____ Supplied records

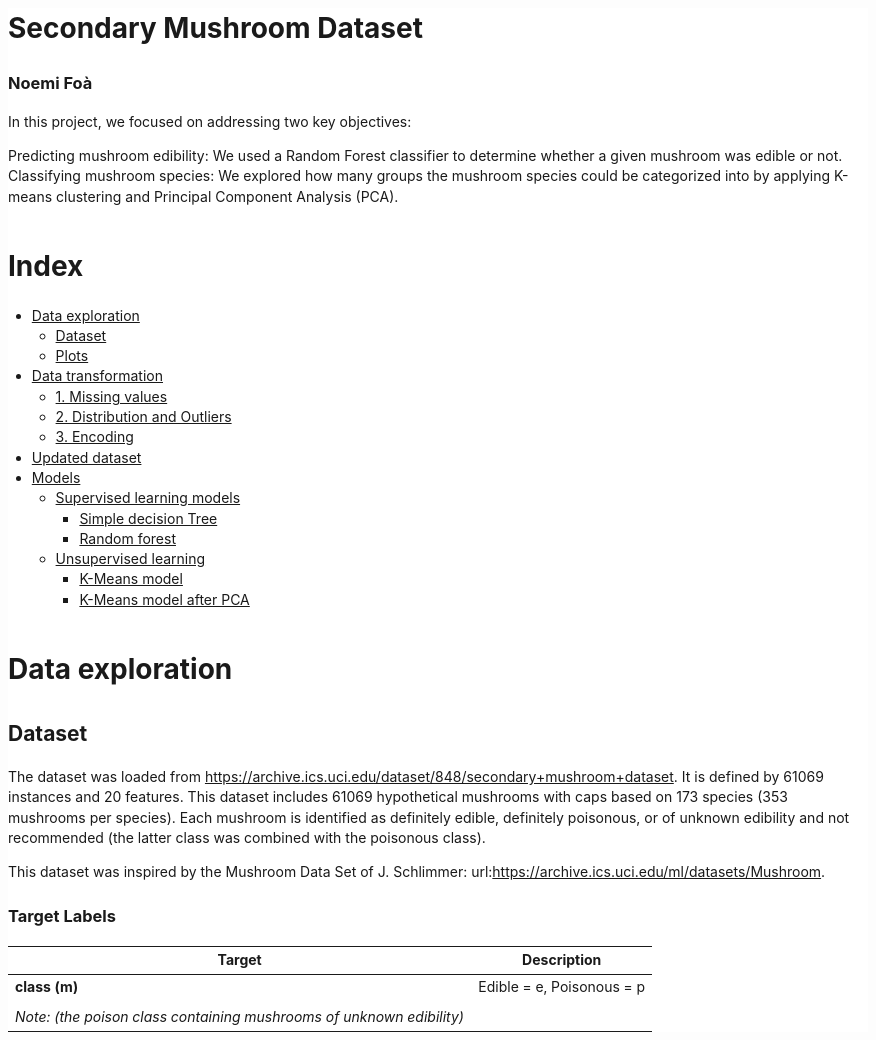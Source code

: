 # Secondary Mushroom Dataset
### Noemi Foà

In this project, we focused on addressing two key objectives:

Predicting mushroom edibility: We used a Random Forest classifier to determine whether a given mushroom was edible or not.
Classifying mushroom species: We explored how many groups the mushroom species could be categorized into by applying K-means clustering and Principal Component Analysis (PCA).

# Index
- [Data exploration](#data-exploration)
    - [Dataset](#dataset)
    - [Plots](#plots)
- [Data transformation](#data-transformation)
    - [1. Missing values](#1-missing-values)
    - [2. Distribution and Outliers](#2-distribution-and-outliers)
    - [3. Encoding](#3-encoding)
- [Updated dataset](#updated-dataset)
- [Models](#models)
    - [Supervised learning models](##supervised-learning-models)
        - [Simple decision Tree](###simple-decision-tree)
        - [Random forest](###random-forest)
    - [Unsupervised learning](##unsupervised-learning)
        - [K-Means model](###K-Means-model)
        - [K-Means model after PCA](####K-Means-model-after-PCA)

# Data exploration

## Dataset
The dataset was loaded from https://archive.ics.uci.edu/dataset/848/secondary+mushroom+dataset.
It is defined by 61069 instances and 20 features. This dataset includes 61069 hypothetical mushrooms with caps based on 173 species (353 mushrooms per species). Each mushroom is identified as definitely edible, definitely poisonous, or of unknown edibility and not recommended (the latter class was combined with the poisonous class).

This dataset was inspired by the Mushroom Data Set of J. Schlimmer: url:https://archive.ics.uci.edu/ml/datasets/Mushroom.

### Target Labels

| Target | Description |
|----------|-----------|
| **class (m)** | Edible = e, Poisonous = p |
||
|*Note: (the poison class containing mushrooms of unknown edibility)*|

________

**Goal of the exercise:** Across the records above, how many lines contain the word "https"? Give the number by itself.

**Response area:** 2